◆ WORK ORDER
Below are the records; copy each line in them that holds the word "label".

*** Block opens ***

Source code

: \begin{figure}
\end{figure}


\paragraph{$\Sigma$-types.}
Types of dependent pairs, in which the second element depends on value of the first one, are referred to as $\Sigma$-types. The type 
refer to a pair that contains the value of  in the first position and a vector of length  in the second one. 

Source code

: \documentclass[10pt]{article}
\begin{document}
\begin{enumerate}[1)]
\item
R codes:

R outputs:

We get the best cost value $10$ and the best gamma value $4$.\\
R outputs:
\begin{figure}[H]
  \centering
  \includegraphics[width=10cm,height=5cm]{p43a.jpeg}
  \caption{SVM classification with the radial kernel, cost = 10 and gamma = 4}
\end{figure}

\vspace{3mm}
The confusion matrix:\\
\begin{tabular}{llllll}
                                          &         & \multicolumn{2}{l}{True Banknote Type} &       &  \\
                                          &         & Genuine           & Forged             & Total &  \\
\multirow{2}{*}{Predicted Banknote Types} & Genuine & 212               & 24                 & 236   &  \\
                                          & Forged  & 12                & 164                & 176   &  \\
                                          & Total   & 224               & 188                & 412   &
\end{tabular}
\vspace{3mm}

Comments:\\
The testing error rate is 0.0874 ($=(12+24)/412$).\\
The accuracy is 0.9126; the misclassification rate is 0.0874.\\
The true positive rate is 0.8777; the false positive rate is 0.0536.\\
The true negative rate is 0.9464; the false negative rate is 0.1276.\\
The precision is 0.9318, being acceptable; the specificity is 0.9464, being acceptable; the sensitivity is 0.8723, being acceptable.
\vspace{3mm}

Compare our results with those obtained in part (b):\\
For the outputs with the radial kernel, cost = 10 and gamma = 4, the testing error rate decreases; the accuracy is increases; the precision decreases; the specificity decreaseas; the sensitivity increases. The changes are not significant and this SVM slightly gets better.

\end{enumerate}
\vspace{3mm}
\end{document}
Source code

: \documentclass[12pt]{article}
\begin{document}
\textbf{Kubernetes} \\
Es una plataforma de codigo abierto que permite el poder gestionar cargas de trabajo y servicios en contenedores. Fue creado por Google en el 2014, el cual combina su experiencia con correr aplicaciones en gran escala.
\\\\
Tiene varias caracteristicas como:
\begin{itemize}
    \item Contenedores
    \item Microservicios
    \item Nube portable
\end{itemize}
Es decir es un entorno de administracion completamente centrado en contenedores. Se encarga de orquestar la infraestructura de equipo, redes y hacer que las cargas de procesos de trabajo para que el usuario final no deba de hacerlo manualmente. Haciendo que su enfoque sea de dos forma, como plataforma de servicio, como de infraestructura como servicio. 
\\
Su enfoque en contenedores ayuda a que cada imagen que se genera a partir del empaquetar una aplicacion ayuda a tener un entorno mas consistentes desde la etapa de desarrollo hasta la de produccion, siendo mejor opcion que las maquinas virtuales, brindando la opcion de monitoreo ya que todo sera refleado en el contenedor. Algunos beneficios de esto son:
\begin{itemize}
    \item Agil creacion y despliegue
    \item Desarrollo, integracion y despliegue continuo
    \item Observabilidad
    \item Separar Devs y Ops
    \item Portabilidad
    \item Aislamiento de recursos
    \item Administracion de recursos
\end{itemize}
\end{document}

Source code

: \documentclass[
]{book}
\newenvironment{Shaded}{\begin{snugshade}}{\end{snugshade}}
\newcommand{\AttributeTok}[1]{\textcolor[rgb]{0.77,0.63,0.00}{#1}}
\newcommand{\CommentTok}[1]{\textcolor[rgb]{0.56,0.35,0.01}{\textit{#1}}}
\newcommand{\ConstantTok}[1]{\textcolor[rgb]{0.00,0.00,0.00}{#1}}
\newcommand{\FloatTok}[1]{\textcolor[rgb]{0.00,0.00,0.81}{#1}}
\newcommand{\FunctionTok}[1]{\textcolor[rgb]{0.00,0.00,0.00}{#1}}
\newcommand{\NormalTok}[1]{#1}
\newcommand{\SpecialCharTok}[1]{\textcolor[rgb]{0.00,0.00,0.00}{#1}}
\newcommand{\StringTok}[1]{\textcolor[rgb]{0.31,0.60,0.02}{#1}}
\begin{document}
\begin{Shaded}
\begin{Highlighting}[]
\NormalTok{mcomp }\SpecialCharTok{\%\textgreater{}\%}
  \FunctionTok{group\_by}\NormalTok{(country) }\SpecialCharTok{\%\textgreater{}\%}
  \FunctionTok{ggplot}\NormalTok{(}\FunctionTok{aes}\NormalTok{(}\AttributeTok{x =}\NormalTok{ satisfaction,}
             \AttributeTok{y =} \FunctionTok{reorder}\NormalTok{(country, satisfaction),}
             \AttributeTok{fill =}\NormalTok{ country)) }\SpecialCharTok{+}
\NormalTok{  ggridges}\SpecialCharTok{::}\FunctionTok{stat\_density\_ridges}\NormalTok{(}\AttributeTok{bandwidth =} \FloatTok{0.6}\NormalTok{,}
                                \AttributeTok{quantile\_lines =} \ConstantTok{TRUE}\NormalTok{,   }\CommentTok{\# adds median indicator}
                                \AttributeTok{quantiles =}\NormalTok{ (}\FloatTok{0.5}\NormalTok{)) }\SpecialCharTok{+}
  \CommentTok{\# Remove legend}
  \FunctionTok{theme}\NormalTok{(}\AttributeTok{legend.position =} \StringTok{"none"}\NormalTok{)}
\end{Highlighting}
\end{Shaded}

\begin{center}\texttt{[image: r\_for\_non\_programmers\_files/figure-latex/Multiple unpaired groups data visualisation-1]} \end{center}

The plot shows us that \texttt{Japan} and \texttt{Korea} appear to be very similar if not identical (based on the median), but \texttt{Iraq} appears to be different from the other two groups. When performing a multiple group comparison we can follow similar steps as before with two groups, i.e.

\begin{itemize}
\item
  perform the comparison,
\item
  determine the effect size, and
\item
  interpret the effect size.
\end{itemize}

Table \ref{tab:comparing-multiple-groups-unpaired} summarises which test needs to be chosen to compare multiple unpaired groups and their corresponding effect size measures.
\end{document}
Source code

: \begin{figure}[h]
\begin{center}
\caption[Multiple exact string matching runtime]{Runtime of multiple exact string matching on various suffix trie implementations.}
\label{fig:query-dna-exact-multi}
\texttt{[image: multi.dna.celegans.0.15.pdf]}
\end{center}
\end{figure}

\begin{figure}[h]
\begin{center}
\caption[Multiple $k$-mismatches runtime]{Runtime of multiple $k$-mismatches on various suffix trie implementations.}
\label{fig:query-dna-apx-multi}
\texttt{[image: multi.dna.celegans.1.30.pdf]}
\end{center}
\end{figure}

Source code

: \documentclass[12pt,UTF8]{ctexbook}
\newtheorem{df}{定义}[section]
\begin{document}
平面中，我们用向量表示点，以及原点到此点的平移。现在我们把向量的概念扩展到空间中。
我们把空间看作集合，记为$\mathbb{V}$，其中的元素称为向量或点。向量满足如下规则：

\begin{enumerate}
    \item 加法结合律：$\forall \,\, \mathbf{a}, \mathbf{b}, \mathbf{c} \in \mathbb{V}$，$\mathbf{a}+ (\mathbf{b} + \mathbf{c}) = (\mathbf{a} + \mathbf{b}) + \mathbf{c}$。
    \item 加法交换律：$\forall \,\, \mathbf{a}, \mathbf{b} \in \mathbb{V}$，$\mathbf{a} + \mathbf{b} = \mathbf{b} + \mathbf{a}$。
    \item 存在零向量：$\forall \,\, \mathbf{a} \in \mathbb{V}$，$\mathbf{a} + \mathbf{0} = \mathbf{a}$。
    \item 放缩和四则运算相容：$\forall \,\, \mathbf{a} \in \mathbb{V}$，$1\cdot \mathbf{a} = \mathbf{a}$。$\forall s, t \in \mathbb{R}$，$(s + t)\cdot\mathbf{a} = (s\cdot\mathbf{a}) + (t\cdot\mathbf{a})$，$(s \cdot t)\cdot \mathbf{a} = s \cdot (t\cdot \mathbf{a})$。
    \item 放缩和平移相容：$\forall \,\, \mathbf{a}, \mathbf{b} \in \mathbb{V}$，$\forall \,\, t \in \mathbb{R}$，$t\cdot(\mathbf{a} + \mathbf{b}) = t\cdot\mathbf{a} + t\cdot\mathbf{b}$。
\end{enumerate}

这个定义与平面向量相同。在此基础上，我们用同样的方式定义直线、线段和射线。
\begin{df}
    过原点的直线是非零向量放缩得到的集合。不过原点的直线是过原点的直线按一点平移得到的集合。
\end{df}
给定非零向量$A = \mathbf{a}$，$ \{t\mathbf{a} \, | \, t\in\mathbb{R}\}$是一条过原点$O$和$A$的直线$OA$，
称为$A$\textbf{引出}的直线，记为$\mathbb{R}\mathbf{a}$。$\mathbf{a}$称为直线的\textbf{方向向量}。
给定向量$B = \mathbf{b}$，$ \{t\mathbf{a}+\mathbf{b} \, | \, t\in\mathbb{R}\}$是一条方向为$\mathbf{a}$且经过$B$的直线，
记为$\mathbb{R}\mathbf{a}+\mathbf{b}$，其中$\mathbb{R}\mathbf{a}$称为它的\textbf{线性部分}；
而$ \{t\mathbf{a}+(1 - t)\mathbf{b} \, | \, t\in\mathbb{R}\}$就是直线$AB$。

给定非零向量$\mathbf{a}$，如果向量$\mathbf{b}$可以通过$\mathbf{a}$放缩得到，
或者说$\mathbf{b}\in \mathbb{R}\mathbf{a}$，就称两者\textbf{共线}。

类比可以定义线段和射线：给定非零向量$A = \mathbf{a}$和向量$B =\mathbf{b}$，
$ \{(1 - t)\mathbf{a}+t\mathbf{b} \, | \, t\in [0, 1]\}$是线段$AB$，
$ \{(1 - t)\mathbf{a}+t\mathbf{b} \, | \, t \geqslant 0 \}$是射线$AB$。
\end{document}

*** Block closes ***

◆ TASK ANSWER
\label{fig:query-dna-exact-multi}
\label{fig:query-dna-apx-multi}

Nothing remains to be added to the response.